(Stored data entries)
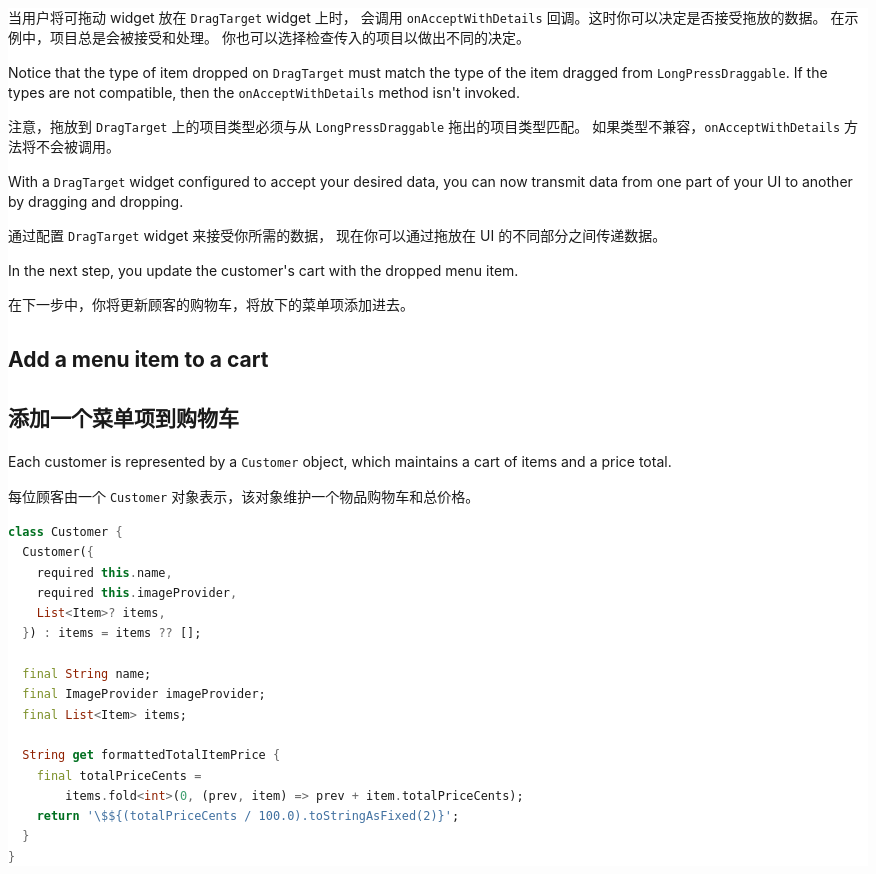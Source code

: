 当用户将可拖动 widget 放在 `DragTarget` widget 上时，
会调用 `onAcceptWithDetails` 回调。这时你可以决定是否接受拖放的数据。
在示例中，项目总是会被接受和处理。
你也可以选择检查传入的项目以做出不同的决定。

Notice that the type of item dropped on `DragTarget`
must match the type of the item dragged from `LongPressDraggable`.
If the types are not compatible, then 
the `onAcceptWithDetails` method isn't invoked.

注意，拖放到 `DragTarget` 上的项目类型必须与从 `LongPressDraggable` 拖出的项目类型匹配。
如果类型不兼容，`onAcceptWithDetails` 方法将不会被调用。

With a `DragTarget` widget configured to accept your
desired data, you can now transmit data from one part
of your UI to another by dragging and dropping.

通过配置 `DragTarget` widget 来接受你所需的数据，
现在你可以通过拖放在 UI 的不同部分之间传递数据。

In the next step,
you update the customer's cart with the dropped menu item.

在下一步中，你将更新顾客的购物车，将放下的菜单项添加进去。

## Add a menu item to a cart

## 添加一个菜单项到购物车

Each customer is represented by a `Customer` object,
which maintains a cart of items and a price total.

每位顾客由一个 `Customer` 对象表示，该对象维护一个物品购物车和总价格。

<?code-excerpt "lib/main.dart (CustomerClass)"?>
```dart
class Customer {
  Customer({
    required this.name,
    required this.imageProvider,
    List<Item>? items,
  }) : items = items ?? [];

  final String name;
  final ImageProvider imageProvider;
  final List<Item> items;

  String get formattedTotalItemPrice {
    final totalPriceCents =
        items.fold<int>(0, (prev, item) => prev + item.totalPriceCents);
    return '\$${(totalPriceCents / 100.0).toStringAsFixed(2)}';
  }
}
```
* * *
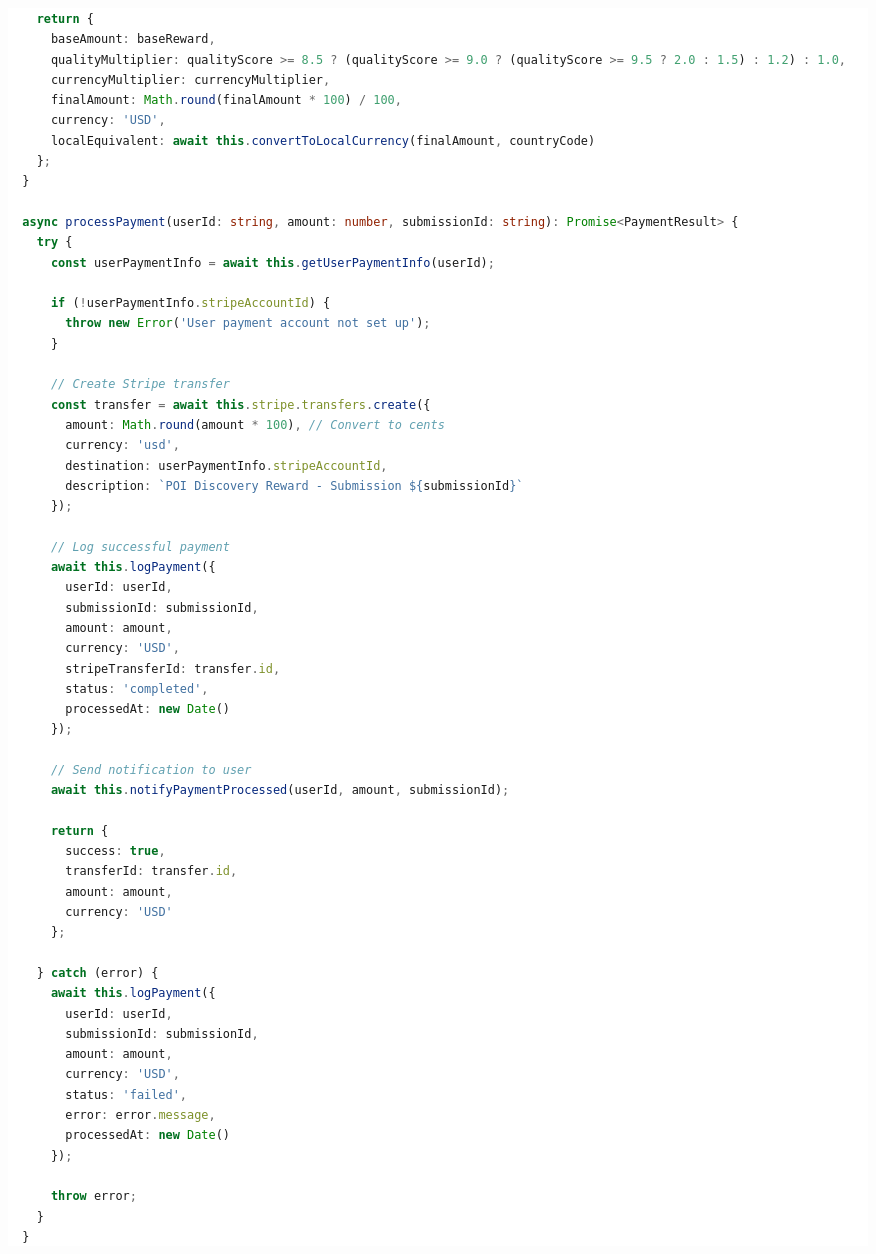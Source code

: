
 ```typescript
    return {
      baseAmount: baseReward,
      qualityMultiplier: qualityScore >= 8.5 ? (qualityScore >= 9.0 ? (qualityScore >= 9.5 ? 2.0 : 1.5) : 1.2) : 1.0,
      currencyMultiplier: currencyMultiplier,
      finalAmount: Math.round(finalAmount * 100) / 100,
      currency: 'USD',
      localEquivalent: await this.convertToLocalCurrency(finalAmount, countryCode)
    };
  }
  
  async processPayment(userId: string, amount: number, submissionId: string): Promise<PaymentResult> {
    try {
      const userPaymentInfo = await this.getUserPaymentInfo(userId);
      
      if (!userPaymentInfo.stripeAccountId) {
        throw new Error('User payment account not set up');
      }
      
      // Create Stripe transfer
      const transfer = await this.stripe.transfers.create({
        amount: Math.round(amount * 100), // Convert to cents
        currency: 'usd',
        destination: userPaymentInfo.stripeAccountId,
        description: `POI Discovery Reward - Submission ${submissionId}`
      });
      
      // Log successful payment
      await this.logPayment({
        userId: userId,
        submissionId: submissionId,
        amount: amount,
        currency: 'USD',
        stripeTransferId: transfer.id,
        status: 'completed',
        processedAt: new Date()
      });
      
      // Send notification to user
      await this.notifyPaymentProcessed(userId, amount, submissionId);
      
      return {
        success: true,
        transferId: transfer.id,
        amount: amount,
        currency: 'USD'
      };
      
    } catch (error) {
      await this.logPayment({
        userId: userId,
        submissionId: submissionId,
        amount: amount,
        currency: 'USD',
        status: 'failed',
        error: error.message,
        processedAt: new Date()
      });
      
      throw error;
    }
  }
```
...
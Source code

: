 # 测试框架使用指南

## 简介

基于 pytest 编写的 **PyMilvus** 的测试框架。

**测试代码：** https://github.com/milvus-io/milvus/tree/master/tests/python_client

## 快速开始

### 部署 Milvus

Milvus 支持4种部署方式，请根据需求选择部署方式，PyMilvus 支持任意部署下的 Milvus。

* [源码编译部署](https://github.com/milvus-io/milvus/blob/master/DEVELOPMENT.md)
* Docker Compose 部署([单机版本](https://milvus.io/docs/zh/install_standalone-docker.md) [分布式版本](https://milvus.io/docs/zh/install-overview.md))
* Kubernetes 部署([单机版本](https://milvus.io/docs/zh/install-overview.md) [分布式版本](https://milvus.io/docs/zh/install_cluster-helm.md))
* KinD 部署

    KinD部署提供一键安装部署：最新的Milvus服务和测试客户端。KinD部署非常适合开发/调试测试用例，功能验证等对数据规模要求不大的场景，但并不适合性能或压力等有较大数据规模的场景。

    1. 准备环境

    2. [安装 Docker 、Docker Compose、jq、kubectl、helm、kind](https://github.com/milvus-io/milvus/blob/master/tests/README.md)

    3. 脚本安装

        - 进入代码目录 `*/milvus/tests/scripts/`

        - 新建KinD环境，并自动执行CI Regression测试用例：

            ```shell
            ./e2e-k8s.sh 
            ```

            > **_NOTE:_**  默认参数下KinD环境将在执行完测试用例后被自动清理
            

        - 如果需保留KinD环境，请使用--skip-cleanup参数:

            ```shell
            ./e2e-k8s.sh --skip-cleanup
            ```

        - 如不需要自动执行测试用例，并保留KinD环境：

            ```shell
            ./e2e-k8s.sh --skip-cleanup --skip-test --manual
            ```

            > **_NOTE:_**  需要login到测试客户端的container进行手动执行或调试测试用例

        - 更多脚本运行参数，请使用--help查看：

◆ TASK TO CARRY OUT:
What is needed is a single number: how many lines of the data contain the word "Docker".

◆ ANSWER FOR THIS EXERCISE:
2